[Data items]
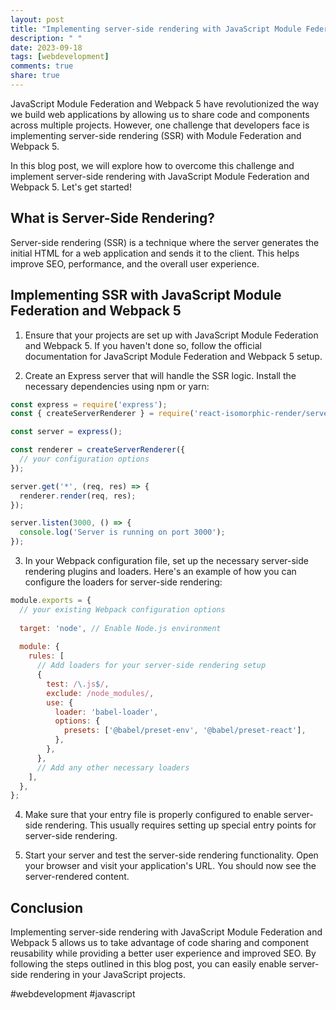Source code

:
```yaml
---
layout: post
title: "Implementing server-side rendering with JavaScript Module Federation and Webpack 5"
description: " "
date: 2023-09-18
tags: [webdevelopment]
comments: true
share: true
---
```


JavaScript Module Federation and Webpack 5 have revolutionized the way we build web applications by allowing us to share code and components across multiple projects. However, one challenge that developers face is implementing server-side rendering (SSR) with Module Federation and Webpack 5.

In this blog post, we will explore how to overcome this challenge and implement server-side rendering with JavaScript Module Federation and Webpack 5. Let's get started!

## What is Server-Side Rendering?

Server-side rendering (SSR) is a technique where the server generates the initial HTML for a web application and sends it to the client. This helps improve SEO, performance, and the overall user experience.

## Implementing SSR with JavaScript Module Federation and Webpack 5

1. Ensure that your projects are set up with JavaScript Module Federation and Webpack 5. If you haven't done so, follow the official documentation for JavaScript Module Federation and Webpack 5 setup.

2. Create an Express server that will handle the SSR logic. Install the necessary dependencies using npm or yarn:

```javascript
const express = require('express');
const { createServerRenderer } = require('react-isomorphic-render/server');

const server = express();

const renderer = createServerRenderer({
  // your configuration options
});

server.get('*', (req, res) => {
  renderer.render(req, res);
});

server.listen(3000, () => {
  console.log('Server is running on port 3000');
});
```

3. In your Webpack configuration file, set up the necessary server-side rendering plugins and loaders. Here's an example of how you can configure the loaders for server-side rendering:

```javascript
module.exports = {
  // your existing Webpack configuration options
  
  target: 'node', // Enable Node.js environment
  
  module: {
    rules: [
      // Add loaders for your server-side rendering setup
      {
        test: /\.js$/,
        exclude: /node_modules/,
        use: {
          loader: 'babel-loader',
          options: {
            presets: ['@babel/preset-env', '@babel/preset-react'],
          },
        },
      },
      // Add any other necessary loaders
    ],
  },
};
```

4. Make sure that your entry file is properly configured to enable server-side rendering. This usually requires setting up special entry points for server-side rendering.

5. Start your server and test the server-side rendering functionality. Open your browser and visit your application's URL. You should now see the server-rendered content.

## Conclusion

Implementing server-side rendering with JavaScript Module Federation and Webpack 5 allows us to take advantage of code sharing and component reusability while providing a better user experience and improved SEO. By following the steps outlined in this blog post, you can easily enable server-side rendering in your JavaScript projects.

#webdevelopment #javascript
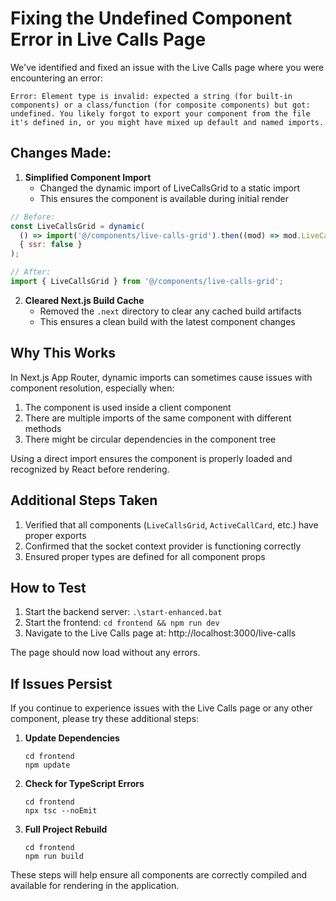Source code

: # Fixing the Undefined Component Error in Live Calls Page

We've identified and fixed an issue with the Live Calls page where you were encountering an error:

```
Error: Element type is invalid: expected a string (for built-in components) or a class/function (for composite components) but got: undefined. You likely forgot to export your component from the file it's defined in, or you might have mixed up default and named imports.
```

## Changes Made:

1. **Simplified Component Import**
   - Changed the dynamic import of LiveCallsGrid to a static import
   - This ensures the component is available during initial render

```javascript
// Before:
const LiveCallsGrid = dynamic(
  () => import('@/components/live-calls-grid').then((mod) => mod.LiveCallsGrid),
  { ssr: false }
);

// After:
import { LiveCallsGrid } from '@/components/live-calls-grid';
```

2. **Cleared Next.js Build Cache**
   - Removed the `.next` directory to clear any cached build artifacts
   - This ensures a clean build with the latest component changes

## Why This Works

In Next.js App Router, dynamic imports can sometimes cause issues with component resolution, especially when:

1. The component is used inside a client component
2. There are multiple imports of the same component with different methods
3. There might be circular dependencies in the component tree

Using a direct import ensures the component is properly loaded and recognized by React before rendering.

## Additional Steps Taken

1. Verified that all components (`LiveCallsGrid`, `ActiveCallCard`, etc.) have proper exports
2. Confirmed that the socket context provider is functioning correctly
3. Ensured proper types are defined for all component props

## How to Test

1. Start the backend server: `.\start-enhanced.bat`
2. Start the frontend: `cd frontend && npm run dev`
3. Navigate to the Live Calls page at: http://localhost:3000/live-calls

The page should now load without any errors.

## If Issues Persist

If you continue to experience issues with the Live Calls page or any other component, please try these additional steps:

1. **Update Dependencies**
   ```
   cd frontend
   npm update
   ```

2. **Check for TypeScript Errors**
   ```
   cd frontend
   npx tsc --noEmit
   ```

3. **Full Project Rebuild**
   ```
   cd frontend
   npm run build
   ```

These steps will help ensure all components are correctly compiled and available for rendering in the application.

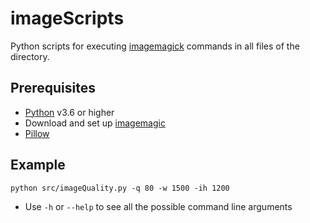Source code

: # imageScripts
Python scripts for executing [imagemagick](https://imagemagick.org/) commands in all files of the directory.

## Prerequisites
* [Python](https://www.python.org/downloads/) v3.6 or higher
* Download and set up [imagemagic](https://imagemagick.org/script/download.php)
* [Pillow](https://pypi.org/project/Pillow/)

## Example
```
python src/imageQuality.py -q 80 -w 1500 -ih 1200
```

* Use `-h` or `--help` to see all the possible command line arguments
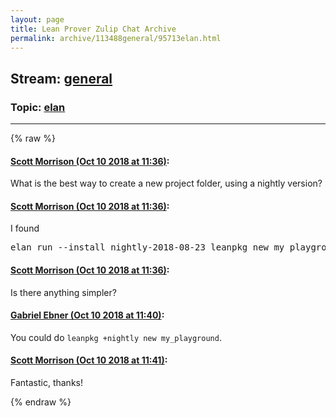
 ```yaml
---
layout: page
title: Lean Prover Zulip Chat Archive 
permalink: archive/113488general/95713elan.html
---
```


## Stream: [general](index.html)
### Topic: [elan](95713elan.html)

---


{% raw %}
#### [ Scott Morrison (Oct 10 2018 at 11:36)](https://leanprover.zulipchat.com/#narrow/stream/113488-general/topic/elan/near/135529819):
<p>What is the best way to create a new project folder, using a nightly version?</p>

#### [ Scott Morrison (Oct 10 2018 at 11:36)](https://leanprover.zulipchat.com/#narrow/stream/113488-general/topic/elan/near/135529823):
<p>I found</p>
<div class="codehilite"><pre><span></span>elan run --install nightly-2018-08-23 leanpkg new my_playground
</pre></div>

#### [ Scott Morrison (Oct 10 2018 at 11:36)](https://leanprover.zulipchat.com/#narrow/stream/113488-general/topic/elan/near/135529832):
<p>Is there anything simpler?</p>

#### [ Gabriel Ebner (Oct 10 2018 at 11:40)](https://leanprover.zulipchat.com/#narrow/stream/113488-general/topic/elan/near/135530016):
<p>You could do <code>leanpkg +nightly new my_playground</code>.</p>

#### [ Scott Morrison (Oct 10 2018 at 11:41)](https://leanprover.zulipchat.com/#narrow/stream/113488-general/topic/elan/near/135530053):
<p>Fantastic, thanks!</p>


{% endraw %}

The problem
Output, from the data above, the lines from the line with "2. There are" to the line with "Using a direct" exactly as they stand, both ends included and nothing else.

Response to this task
2. There are multiple imports of the same component with different methods
3. There might be circular dependencies in the component tree

Using a direct import ensures the component is properly loaded and recognized by React before rendering.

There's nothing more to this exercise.